Henry James, OM (15 April 1843 – 28 February 1916) was an American writer who spent most of his writing career in Britain. He is regarded as one of the key figures of 19th-century literary realism. He was the son of Henry James, Sr. and the brother of philosopher and psychologist William James and diarist Alice James.

He is best known for a number of novels showing Americans encountering Europe and Europeans. His method of writing from a character's point of view allowed him to explore issues related to consciousness and perception, and his style in later works has been compared to impressionist painting. His imaginative use of point of view, interior monologue and unreliable narrators brought a new depth to narrative fiction.
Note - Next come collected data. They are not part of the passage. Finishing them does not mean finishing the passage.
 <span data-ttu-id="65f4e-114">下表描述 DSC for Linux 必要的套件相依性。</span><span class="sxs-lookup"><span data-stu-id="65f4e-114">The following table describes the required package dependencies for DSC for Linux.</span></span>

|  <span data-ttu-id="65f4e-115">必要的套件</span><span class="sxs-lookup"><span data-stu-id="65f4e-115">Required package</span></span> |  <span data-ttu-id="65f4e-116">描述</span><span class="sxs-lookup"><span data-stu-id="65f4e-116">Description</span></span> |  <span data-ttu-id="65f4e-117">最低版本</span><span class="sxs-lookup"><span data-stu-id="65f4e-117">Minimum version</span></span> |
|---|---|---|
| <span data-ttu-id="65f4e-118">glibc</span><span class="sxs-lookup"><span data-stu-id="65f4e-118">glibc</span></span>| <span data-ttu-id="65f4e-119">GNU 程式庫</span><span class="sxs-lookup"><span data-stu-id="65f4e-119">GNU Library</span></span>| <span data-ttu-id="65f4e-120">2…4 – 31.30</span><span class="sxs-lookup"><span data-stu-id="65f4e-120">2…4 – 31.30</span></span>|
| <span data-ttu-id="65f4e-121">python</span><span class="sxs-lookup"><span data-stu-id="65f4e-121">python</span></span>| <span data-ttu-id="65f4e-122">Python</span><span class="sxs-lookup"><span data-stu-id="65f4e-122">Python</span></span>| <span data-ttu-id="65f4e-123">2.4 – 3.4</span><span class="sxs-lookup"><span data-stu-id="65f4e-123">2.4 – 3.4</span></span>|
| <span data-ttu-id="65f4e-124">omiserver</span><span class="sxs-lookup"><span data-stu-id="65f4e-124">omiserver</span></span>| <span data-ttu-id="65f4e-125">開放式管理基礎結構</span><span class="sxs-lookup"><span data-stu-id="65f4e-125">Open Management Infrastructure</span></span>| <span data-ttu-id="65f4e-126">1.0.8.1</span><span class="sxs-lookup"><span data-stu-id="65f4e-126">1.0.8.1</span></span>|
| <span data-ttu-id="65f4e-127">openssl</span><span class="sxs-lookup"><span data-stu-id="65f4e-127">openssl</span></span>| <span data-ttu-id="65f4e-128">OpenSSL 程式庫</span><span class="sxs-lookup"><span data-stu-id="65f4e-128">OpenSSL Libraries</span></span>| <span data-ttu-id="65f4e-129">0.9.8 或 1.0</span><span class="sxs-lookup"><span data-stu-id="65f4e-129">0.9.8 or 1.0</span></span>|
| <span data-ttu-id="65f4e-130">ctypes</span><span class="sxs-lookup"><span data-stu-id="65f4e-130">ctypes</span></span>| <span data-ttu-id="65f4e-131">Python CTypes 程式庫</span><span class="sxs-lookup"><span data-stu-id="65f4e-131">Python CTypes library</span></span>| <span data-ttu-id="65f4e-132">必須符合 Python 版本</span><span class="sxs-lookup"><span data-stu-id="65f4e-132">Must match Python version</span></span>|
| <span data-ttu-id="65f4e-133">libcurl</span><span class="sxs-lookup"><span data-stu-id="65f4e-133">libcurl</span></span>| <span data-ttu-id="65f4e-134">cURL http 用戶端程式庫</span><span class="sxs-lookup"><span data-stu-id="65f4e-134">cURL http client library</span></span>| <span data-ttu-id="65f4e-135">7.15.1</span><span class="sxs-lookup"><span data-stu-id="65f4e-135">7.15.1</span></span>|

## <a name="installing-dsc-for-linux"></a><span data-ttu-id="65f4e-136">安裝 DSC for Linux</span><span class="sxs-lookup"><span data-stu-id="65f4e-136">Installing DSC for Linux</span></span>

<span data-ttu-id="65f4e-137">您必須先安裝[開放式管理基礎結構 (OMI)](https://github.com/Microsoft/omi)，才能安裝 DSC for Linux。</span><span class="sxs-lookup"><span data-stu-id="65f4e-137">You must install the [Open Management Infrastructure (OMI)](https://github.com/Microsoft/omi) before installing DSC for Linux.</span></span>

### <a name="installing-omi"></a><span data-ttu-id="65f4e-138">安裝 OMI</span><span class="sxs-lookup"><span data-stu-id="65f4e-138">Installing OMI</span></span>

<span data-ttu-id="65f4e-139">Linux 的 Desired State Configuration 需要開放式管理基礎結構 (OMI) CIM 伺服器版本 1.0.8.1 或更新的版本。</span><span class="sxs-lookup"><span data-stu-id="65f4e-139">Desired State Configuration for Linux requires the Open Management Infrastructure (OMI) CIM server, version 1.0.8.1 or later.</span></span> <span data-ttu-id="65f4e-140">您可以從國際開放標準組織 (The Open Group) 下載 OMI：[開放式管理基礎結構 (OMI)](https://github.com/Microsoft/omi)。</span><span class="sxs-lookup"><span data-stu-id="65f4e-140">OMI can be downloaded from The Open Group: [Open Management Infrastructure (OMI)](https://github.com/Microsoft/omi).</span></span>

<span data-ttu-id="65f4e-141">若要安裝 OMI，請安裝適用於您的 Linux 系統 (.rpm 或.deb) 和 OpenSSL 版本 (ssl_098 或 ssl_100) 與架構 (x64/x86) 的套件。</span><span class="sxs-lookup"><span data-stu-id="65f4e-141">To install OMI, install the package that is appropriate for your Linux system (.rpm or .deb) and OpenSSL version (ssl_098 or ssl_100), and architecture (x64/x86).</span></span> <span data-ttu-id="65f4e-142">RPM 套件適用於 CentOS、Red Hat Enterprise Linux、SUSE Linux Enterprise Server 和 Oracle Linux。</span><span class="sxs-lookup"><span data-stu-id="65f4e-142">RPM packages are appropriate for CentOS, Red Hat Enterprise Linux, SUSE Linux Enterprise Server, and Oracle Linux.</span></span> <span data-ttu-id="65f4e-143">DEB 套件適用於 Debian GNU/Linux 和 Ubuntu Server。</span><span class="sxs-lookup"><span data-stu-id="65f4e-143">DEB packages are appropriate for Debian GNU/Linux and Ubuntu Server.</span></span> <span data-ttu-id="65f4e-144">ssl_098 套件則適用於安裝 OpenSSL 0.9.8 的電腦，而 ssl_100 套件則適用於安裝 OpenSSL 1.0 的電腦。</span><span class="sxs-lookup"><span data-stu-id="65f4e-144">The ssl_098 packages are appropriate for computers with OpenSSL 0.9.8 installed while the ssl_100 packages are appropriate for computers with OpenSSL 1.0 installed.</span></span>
James contributed significantly to literary criticism, particularly in his insistence that writers be allowed the greatest possible freedom in presenting their view of the world. James claimed that a text must first and foremost be realistic and contain a representation of life that is recognisable to its readers. Good novels, to James, show life in action and are, most importantly, interesting.

In addition to his voluminous works of fiction he published articles and books of travel, biography, autobiography, and criticism, and wrote plays. James alternated between America and Europe for the first twenty years of his life; eventually he settled in England, becoming a British subject in 1915, one year before his death. James was nominated for the Nobel Prize in Literature in 1911, 1912, and 1916.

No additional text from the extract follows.